Print every line below exactly as written, but leave the pictures behind.
---------- DATA ----------
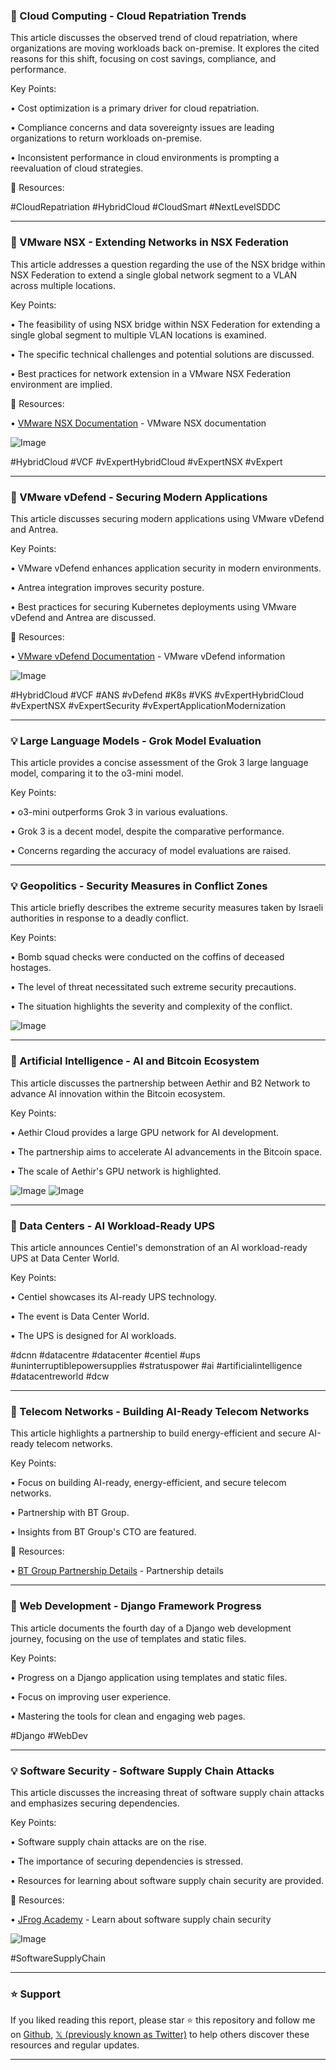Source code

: ### 🤖 Cloud Computing - Cloud Repatriation Trends

This article discusses the observed trend of cloud repatriation, where organizations are moving workloads back on-premise.  It explores the cited reasons for this shift, focusing on cost savings, compliance, and performance.

Key Points:

• Cost optimization is a primary driver for cloud repatriation.


• Compliance concerns and data sovereignty issues are leading organizations to return workloads on-premise.


• Inconsistent performance in cloud environments is prompting a reevaluation of cloud strategies.


🔗 Resources:

#CloudRepatriation #HybridCloud #CloudSmart #NextLevelSDDC


---

### 🤖 VMware NSX - Extending Networks in NSX Federation

This article addresses a question regarding the use of the NSX bridge within NSX Federation to extend a single global network segment to a VLAN across multiple locations.

Key Points:

• The feasibility of using NSX bridge within NSX Federation for extending a single global segment to multiple VLAN locations is examined.


•  The specific technical challenges and potential solutions are discussed.


• Best practices for network extension in a VMware NSX Federation environment are implied.


🔗 Resources:

• [VMware NSX Documentation](https://dy.si/V1v23D) - VMware NSX documentation


![Image](https://pbs.twimg.com/media/GkOZp82WgAA7tGa?format=png&name=small)

#HybridCloud #VCF #vExpertHybridCloud #vExpertNSX #vExpert


---

### 🤖 VMware vDefend - Securing Modern Applications

This article discusses securing modern applications using VMware vDefend and Antrea.

Key Points:

• VMware vDefend enhances application security in modern environments.


• Antrea integration improves security posture.


• Best practices for securing Kubernetes deployments using VMware vDefend and Antrea are discussed.



🔗 Resources:

• [VMware vDefend Documentation](https://dy.si/TgbPmF) - VMware vDefend information


![Image](https://pbs.twimg.com/media/GkOZOIDbkAAMShf?format=png&name=small)

#HybridCloud #VCF #ANS #vDefend #K8s #VKS #vExpertHybridCloud #vExpertNSX #vExpertSecurity #vExpertApplicationModernization


---

### 💡 Large Language Models - Grok Model Evaluation

This article provides a concise assessment of the Grok 3 large language model, comparing it to the o3-mini model.

Key Points:

•  o3-mini outperforms Grok 3 in various evaluations.


• Grok 3 is a decent model, despite the comparative performance.


• Concerns regarding the accuracy of model evaluations are raised.


---

### 💡 Geopolitics - Security Measures in Conflict Zones

This article briefly describes the extreme security measures taken by Israeli authorities in response to a deadly conflict.

Key Points:

•  Bomb squad checks were conducted on the coffins of deceased hostages.


•  The level of threat necessitated such extreme security precautions.


• The situation highlights the severity and complexity of the conflict.


![Image](https://pbs.twimg.com/media/GkOXKvqWoAA21Yq?format=jpg&name=360x360)


---

### 🚀 Artificial Intelligence - AI and Bitcoin Ecosystem

This article discusses the partnership between Aethir and B2 Network to advance AI innovation within the Bitcoin ecosystem.

Key Points:

• Aethir Cloud provides a large GPU network for AI development.


• The partnership aims to accelerate AI advancements in the Bitcoin space.


•  The scale of Aethir's GPU network is highlighted.



![Image](https://pbs.twimg.com/media/GkOWJwHXYAAbXkr?format=jpg&name=small)
![Image](https://pbs.twimg.com/media/GkOU8aUWwAEu22i?format=jpg&name=240x240)


---

### 🤖 Data Centers - AI Workload-Ready UPS

This article announces Centiel's demonstration of an AI workload-ready UPS at Data Center World.

Key Points:

• Centiel showcases its AI-ready UPS technology.


• The event is Data Center World.


•  The UPS is designed for AI workloads.



#dcnn #datacentre #datacenter #centiel #ups #uninterruptiblepowersupplies #stratuspower #ai #artificialintelligence #datacentreworld #dcw


---

### 🤖 Telecom Networks - Building AI-Ready Telecom Networks

This article highlights a partnership to build energy-efficient and secure AI-ready telecom networks.

Key Points:

•  Focus on building AI-ready, energy-efficient, and secure telecom networks.


• Partnership with BT Group.


•  Insights from BT Group's CTO are featured.


🔗 Resources:

• [BT Group Partnership Details](http://cs.co/6014IfOPg) -  Partnership details


---

### 🤖 Web Development - Django Framework Progress

This article documents the fourth day of a Django web development journey, focusing on the use of templates and static files.

Key Points:

•  Progress on a Django application using templates and static files.


• Focus on improving user experience.


•  Mastering the tools for clean and engaging web pages.


#Django #WebDev


---

### 💡 Software Security - Software Supply Chain Attacks

This article discusses the increasing threat of software supply chain attacks and emphasizes securing dependencies.

Key Points:

• Software supply chain attacks are on the rise.


•  The importance of securing dependencies is stressed.


• Resources for learning about software supply chain security are provided.


🔗 Resources:

• [JFrog Academy](https://jfrog.co/41phj3D) - Learn about software supply chain security


![Image](https://pbs.twimg.com/media/GkOCb_VXUAEnoOu?format=jpg&name=small)

#SoftwareSupplyChain


---

### ⭐️ Support

If you liked reading this report, please star ⭐️ this repository and follow me on [Github](https://github.com/Drix10), [𝕏 (previously known as Twitter)](https://x.com/DRIX_10_) to help others discover these resources and regular updates.

---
----------
▶ [RESULT]
Source code

: ### 🤖 Cloud Computing - Cloud Repatriation Trends

This article discusses the observed trend of cloud repatriation, where organizations are moving workloads back on-premise.  It explores the cited reasons for this shift, focusing on cost savings, compliance, and performance.

Key Points:

• Cost optimization is a primary driver for cloud repatriation.


• Compliance concerns and data sovereignty issues are leading organizations to return workloads on-premise.


• Inconsistent performance in cloud environments is prompting a reevaluation of cloud strategies.


🔗 Resources:

#CloudRepatriation #HybridCloud #CloudSmart #NextLevelSDDC


---

### 🤖 VMware NSX - Extending Networks in NSX Federation

This article addresses a question regarding the use of the NSX bridge within NSX Federation to extend a single global network segment to a VLAN across multiple locations.

Key Points:

• The feasibility of using NSX bridge within NSX Federation for extending a single global segment to multiple VLAN locations is examined.


•  The specific technical challenges and potential solutions are discussed.


• Best practices for network extension in a VMware NSX Federation environment are implied.


🔗 Resources:

• [VMware NSX Documentation](https://dy.si/V1v23D) - VMware NSX documentation


![Image](https://pbs.twimg.com/media/GkOZp82WgAA7tGa?format=png&name=small)

#HybridCloud #VCF #vExpertHybridCloud #vExpertNSX #vExpert


---

### 🤖 VMware vDefend - Securing Modern Applications

This article discusses securing modern applications using VMware vDefend and Antrea.

Key Points:

• VMware vDefend enhances application security in modern environments.


• Antrea integration improves security posture.


• Best practices for securing Kubernetes deployments using VMware vDefend and Antrea are discussed.



🔗 Resources:

• [VMware vDefend Documentation](https://dy.si/TgbPmF) - VMware vDefend information


![Image](https://pbs.twimg.com/media/GkOZOIDbkAAMShf?format=png&name=small)

#HybridCloud #VCF #ANS #vDefend #K8s #VKS #vExpertHybridCloud #vExpertNSX #vExpertSecurity #vExpertApplicationModernization


---

### 💡 Large Language Models - Grok Model Evaluation

This article provides a concise assessment of the Grok 3 large language model, comparing it to the o3-mini model.

Key Points:

•  o3-mini outperforms Grok 3 in various evaluations.


• Grok 3 is a decent model, despite the comparative performance.


• Concerns regarding the accuracy of model evaluations are raised.


---

### 💡 Geopolitics - Security Measures in Conflict Zones

This article briefly describes the extreme security measures taken by Israeli authorities in response to a deadly conflict.

Key Points:

•  Bomb squad checks were conducted on the coffins of deceased hostages.


•  The level of threat necessitated such extreme security precautions.


• The situation highlights the severity and complexity of the conflict.


![Image](https://pbs.twimg.com/media/GkOXKvqWoAA21Yq?format=jpg&name=360x360)


---

### 🚀 Artificial Intelligence - AI and Bitcoin Ecosystem

This article discusses the partnership between Aethir and B2 Network to advance AI innovation within the Bitcoin ecosystem.

Key Points:

• Aethir Cloud provides a large GPU network for AI development.


• The partnership aims to accelerate AI advancements in the Bitcoin space.


•  The scale of Aethir's GPU network is highlighted.



![Image](https://pbs.twimg.com/media/GkOWJwHXYAAbXkr?format=jpg&name=small)
![Image](https://pbs.twimg.com/media/GkOU8aUWwAEu22i?format=jpg&name=240x240)


---

### 🤖 Data Centers - AI Workload-Ready UPS

This article announces Centiel's demonstration of an AI workload-ready UPS at Data Center World.

Key Points:

• Centiel showcases its AI-ready UPS technology.


• The event is Data Center World.


•  The UPS is designed for AI workloads.



#dcnn #datacentre #datacenter #centiel #ups #uninterruptiblepowersupplies #stratuspower #ai #artificialintelligence #datacentreworld #dcw


---

### 🤖 Telecom Networks - Building AI-Ready Telecom Networks

This article highlights a partnership to build energy-efficient and secure AI-ready telecom networks.

Key Points:

•  Focus on building AI-ready, energy-efficient, and secure telecom networks.


• Partnership with BT Group.


•  Insights from BT Group's CTO are featured.


🔗 Resources:

• [BT Group Partnership Details](http://cs.co/6014IfOPg) -  Partnership details


---

### 🤖 Web Development - Django Framework Progress

This article documents the fourth day of a Django web development journey, focusing on the use of templates and static files.

Key Points:

•  Progress on a Django application using templates and static files.


• Focus on improving user experience.


•  Mastering the tools for clean and engaging web pages.


#Django #WebDev


---

### 💡 Software Security - Software Supply Chain Attacks

This article discusses the increasing threat of software supply chain attacks and emphasizes securing dependencies.

Key Points:

• Software supply chain attacks are on the rise.


•  The importance of securing dependencies is stressed.


• Resources for learning about software supply chain security are provided.


🔗 Resources:

• [JFrog Academy](https://jfrog.co/41phj3D) - Learn about software supply chain security


![Image](https://pbs.twimg.com/media/GkOCb_VXUAEnoOu?format=jpg&name=small)

#SoftwareSupplyChain


---

### ⭐️ Support

If you liked reading this report, please star ⭐️ this repository and follow me on [Github](https://github.com/Drix10), [𝕏 (previously known as Twitter)](https://x.com/DRIX_10_) to help others discover these resources and regular updates.

---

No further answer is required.